Indian mathematician (born 1980)

Apoorva Khare (Marathi: अपूर्व खरे, born 1980) is an Indian mathematician who works in matrix positivity and analysis, combinatorics and discrete mathematics, and representation theory. He was awarded the Shanti Swarup Bhatnagar Prize for Science and Technology, the highest science award in India, for the year 2022 in Mathematical Sciences.

Khare did his schooling in Bhubaneswar, Odisha until 1997, at Demonstration Multipurpose School and Buxi Jagabandhu Bidyadhar College. He obtained his B.Stat. (2000) from the Indian Statistical Institute at Kolkata, and his M.S. (2001) and Ph.D. (2006) in Mathematics from the University of Chicago. He then held postdoctoral positions at the University of California at Riverside and Yale University, and a Research Associateship at Stanford University before joining the Indian Institute of Science in Bangalore, where he is currently a Professor in Mathematics.

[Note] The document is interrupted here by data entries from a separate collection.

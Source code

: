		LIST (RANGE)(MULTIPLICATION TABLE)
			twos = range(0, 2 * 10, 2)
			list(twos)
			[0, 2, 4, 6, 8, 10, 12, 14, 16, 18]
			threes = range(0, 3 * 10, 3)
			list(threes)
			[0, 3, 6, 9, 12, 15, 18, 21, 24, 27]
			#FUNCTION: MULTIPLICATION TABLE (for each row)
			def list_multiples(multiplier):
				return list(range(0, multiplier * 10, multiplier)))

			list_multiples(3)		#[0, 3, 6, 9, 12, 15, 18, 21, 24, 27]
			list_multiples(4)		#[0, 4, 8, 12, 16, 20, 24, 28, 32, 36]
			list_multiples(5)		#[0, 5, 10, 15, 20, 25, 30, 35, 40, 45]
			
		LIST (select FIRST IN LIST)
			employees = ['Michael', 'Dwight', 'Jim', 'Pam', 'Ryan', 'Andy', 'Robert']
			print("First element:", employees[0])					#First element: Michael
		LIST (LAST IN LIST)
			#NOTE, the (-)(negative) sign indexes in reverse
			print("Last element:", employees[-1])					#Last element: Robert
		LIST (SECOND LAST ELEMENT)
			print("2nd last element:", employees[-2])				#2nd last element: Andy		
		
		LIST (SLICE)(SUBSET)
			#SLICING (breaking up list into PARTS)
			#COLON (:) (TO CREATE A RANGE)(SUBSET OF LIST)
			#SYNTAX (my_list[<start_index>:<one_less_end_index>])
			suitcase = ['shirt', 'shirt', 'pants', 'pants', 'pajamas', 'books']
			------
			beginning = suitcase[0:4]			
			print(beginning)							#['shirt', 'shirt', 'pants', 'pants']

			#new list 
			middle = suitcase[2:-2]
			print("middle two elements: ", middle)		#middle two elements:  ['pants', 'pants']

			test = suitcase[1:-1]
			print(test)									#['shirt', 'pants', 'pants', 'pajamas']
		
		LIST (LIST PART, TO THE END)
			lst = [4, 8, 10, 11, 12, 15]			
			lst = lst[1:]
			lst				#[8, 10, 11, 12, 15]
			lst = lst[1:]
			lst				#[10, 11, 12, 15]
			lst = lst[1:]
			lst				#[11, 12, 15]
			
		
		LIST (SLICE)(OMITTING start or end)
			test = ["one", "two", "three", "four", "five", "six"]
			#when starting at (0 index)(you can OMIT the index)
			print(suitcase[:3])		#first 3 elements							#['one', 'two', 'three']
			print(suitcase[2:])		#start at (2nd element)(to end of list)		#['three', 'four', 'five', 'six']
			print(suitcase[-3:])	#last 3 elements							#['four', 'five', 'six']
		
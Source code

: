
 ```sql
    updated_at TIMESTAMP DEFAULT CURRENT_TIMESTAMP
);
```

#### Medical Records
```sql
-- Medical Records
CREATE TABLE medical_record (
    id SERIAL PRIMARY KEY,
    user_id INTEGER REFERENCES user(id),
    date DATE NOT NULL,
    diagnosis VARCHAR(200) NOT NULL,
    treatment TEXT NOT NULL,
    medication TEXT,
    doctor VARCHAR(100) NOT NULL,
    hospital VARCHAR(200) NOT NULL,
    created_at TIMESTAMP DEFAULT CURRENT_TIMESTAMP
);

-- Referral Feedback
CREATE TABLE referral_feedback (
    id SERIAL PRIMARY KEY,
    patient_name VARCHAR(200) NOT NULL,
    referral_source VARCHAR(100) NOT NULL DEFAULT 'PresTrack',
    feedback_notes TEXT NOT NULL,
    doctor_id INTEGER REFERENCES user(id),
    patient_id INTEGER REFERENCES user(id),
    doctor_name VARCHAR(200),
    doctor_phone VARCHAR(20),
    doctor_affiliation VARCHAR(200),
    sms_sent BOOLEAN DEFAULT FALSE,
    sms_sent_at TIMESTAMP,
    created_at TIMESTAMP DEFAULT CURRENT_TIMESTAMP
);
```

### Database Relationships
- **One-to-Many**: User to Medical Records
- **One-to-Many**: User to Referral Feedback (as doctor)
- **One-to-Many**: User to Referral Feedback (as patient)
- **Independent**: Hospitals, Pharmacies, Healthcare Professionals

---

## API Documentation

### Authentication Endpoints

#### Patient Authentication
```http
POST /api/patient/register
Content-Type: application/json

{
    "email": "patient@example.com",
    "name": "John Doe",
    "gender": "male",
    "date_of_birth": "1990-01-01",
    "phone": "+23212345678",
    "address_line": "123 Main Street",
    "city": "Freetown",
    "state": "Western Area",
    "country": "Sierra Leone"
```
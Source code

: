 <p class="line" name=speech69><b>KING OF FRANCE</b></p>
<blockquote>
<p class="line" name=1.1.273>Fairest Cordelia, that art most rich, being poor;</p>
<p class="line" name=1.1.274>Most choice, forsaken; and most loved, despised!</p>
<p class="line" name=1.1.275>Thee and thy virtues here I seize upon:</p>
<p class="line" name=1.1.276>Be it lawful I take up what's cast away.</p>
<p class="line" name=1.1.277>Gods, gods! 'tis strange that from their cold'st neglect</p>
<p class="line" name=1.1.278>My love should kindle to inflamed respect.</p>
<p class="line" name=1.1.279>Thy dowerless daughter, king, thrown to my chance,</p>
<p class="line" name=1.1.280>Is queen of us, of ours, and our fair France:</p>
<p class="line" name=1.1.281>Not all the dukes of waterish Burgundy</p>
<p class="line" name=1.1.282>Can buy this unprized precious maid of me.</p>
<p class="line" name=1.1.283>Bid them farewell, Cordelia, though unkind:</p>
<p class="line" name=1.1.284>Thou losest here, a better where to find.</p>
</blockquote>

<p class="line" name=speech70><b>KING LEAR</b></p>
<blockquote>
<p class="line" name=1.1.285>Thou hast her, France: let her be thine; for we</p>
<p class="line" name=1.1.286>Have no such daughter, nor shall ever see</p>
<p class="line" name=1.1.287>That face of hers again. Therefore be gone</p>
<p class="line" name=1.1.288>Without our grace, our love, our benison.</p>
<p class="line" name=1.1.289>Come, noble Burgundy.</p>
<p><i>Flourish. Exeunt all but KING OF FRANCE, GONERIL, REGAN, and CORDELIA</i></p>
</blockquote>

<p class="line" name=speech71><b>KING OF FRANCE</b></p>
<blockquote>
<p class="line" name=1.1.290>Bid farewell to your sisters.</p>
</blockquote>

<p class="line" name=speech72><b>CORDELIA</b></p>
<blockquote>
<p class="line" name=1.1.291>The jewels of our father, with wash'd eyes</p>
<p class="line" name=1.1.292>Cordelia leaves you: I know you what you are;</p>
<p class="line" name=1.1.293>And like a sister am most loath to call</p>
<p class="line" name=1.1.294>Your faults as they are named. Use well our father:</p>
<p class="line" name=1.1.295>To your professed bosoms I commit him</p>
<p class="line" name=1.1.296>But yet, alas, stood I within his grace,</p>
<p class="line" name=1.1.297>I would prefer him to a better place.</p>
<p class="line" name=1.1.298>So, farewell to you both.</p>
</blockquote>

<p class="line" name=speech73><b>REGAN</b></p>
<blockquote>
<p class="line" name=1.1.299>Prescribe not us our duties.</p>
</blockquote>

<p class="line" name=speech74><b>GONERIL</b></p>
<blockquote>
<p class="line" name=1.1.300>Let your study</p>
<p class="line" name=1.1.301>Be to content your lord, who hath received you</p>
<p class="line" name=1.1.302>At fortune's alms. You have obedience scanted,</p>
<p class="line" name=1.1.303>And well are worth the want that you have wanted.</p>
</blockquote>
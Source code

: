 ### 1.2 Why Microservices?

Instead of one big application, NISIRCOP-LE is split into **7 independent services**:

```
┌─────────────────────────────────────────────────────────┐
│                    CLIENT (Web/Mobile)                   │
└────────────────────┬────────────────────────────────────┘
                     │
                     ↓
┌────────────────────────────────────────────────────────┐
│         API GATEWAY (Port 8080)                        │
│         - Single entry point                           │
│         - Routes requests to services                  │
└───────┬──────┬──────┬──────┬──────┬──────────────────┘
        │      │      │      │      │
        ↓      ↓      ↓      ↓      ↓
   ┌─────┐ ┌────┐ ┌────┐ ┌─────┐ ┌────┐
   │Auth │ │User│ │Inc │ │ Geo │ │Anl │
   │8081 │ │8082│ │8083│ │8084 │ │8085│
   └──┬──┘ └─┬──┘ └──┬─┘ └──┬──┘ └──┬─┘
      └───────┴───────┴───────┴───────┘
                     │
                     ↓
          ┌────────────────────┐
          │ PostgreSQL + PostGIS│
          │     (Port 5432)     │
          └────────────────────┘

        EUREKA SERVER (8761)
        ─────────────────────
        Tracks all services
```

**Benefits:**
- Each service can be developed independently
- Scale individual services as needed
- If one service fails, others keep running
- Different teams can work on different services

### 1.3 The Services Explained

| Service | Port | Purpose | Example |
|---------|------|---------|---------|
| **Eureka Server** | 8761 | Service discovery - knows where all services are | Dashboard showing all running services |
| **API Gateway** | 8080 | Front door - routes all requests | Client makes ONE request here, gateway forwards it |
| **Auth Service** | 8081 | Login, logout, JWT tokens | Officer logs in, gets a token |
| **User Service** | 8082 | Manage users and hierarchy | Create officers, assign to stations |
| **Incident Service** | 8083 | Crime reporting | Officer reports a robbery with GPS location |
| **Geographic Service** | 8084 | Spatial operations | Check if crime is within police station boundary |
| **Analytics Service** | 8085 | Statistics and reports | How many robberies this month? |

Besides the Bhatnagar Prize, Khare is also a recipient of the Swarnajayanti Fellowship and the Ramanujan Fellowship from SERB/DST, Govt. of India. He was invited to deliver the 2022 Hansraj Gupta Memorial Award Lecture and was awarded the A.K. Agarwal Award 2023 and (jointly) the B.N. Waphare Award 2024 by the Indian Mathematical Society.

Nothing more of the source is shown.